# TASK GOAL
Among the records below, find the lines with the word "Bearer" and copy them.

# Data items
▼

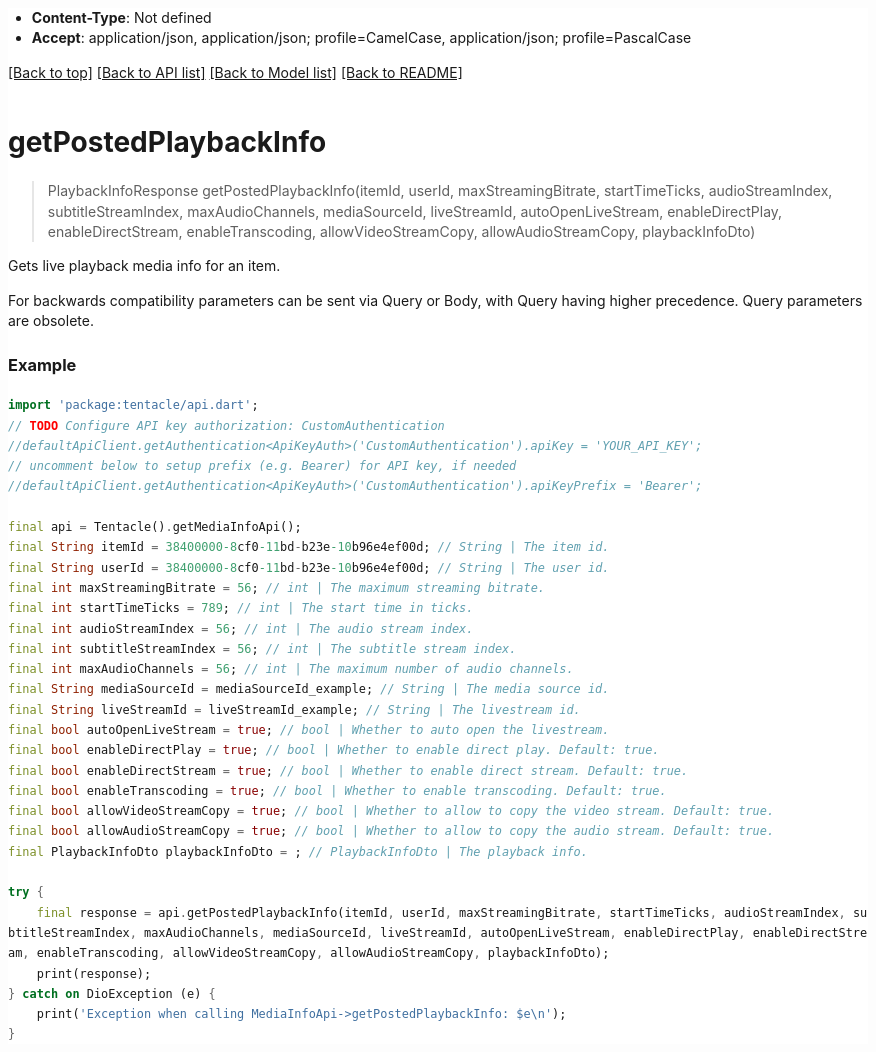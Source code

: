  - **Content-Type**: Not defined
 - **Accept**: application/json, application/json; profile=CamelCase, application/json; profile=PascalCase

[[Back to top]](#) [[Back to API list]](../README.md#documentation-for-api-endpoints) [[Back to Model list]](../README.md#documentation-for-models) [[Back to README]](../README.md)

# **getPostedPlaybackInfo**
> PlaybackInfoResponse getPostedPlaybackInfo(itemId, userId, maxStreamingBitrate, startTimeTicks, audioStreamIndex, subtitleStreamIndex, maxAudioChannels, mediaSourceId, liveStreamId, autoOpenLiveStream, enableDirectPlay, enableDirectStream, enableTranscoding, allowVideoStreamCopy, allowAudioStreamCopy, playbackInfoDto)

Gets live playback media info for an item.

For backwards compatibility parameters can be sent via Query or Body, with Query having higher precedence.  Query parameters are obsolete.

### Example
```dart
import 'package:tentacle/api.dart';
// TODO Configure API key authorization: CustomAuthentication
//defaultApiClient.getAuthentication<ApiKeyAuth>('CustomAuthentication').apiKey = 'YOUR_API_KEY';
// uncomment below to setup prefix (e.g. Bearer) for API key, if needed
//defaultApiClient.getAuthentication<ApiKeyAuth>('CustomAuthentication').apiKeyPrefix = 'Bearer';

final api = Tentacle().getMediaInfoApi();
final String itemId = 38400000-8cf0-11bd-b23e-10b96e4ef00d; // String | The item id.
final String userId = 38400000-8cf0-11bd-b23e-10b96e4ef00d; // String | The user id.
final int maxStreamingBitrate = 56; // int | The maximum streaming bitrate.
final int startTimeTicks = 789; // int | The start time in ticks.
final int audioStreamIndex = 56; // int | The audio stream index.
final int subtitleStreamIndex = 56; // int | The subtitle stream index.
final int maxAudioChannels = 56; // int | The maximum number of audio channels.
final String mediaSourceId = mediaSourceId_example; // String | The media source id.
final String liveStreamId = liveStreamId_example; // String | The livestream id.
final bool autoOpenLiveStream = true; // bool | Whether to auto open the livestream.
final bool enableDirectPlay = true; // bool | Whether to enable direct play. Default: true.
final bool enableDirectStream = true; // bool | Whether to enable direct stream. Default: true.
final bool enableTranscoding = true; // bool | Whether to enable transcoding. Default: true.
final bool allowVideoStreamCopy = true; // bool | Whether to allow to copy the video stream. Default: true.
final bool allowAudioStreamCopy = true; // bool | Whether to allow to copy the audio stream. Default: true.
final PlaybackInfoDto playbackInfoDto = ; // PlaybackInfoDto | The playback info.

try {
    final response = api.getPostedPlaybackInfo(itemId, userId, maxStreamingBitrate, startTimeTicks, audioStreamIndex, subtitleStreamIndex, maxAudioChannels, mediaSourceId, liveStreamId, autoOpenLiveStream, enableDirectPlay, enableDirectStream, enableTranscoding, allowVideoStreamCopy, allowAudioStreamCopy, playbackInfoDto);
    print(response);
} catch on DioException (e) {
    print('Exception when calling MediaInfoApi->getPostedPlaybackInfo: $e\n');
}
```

▲

# SOLUTION
// uncomment below to setup prefix (e.g. Bearer) for API key, if needed
//defaultApiClient.getAuthentication<ApiKeyAuth>('CustomAuthentication').apiKeyPrefix = 'Bearer';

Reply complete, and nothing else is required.